This incident once again reveals the malleability of the Proletkult's class-based language. When Shcheglov opposed the aesthetic direction of the Petrograd organization, he was singled out as a suspect intellectual. But the social origins of intellectual friends went unnoticed. Just as participants altered the definition of "worker" to fit the organization's heterogeneous membership, they stretched the meanings of "intellectual" and "specialist" to suit their needs. They even devised new categories for those who had earned their trust and sympathy.
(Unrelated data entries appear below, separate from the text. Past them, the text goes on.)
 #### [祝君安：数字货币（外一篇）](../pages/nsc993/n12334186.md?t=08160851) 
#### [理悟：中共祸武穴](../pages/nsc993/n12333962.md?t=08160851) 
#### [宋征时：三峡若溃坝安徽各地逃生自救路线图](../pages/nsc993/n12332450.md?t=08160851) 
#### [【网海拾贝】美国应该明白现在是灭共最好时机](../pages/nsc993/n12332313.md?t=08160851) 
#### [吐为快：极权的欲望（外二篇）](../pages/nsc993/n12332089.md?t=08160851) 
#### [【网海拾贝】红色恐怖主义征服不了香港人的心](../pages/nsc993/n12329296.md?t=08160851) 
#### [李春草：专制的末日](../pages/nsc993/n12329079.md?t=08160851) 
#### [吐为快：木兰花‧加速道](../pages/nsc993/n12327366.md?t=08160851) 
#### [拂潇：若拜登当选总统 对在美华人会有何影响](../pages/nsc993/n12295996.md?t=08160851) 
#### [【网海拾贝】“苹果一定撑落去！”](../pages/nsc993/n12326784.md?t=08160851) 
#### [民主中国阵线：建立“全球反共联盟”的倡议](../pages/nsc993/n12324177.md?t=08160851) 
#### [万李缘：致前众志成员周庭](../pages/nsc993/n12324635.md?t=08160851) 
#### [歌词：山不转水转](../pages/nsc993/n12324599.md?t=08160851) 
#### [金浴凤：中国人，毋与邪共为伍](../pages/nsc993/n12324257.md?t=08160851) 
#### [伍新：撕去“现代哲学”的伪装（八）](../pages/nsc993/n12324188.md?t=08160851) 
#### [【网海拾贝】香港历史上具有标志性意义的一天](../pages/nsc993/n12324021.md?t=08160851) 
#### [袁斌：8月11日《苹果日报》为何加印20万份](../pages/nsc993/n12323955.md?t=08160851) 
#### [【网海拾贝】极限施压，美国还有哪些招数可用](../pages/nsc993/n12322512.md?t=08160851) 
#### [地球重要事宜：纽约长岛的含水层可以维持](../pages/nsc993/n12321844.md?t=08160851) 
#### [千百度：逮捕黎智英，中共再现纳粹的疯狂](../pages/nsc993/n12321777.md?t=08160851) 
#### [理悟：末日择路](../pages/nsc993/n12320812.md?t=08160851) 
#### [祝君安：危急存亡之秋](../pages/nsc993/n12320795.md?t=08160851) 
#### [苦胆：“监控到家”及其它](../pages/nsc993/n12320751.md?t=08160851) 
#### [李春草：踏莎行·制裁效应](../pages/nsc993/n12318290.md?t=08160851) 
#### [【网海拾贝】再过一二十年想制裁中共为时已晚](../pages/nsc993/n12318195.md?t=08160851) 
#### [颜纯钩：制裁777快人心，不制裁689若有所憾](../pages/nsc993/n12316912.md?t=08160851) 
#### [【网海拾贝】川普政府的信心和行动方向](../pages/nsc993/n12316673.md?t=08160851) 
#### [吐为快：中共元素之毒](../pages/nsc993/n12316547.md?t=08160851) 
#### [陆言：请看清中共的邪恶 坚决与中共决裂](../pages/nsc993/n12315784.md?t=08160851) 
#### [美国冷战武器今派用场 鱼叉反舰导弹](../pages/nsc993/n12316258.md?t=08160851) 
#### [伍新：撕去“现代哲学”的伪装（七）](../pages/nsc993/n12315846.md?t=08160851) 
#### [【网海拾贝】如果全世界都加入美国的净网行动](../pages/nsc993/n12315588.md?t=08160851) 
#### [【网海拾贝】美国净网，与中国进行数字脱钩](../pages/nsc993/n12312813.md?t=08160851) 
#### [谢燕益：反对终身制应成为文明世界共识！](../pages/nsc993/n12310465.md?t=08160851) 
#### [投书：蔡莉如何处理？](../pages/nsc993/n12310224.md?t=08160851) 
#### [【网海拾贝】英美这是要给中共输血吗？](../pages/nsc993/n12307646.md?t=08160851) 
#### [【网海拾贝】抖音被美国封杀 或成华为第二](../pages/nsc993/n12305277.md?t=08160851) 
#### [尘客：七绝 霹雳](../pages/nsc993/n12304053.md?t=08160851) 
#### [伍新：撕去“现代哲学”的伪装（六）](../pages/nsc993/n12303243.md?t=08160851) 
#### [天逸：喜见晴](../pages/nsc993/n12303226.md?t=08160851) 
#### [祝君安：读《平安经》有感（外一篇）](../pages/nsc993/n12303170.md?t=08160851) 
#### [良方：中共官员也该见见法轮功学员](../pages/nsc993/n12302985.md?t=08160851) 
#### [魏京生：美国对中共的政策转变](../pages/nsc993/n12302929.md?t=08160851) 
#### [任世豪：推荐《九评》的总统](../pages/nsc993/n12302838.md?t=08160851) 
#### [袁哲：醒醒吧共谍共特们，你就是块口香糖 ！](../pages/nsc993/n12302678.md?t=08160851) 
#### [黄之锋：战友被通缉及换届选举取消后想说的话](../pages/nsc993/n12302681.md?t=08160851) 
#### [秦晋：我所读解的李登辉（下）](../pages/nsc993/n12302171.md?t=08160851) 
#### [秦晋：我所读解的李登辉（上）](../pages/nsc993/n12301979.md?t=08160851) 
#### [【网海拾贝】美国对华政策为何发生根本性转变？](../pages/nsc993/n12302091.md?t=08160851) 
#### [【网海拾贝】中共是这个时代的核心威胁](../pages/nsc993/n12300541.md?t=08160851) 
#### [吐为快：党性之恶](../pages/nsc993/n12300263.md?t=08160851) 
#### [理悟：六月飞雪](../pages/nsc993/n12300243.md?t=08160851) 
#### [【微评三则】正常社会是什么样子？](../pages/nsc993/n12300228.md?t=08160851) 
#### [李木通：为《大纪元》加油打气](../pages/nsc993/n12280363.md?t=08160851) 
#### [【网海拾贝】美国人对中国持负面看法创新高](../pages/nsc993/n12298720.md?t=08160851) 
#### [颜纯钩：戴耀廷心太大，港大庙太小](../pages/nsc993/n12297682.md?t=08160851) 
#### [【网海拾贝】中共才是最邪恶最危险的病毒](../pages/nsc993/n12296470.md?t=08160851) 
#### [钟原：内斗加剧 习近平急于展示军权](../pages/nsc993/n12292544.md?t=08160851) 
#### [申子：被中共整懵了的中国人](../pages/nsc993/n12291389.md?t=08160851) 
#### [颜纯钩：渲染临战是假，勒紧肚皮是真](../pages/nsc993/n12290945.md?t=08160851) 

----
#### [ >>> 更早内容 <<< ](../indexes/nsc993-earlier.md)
One can see this quite clearly in the answers to a 1921 central questionnaire that asked local leaders to determine whether "specialists" or "Proletkultists" were in charge of artistic studios. This questionnaire would have been an easy way to distinguish between intellectual and worker leaders, but that is not how the participants applied the categories. Instead, they were perfectly willing to give intellectuals the title of Proletkultist. The organization in Belev, for example, reported that its art studio was led by a Proletkultist when the intellectual Timofei Katurkin was in charge.[81] This flexible
[79] D. Shcheglov, "U istokov," in U istokov: Sbornik , ed. I. P. Skachkov (Moscow, 1960), p. 70.
[80] Ibid., p. 75.
[81] Local questionnaire, TsGALI f. 1230, op. 1, d. 118, l. 7 ob.; and a local report on studio work, d. 1581, ll. 28–28 ob., cited in V. V. Gorbunov, "Oktiabr' i nachalo kul'turnoi revoliutsii na mestakh," in Velikii Oktiabr ', ed. Iu. A. Poliakov (Moscow, 1978), pp. 71–72.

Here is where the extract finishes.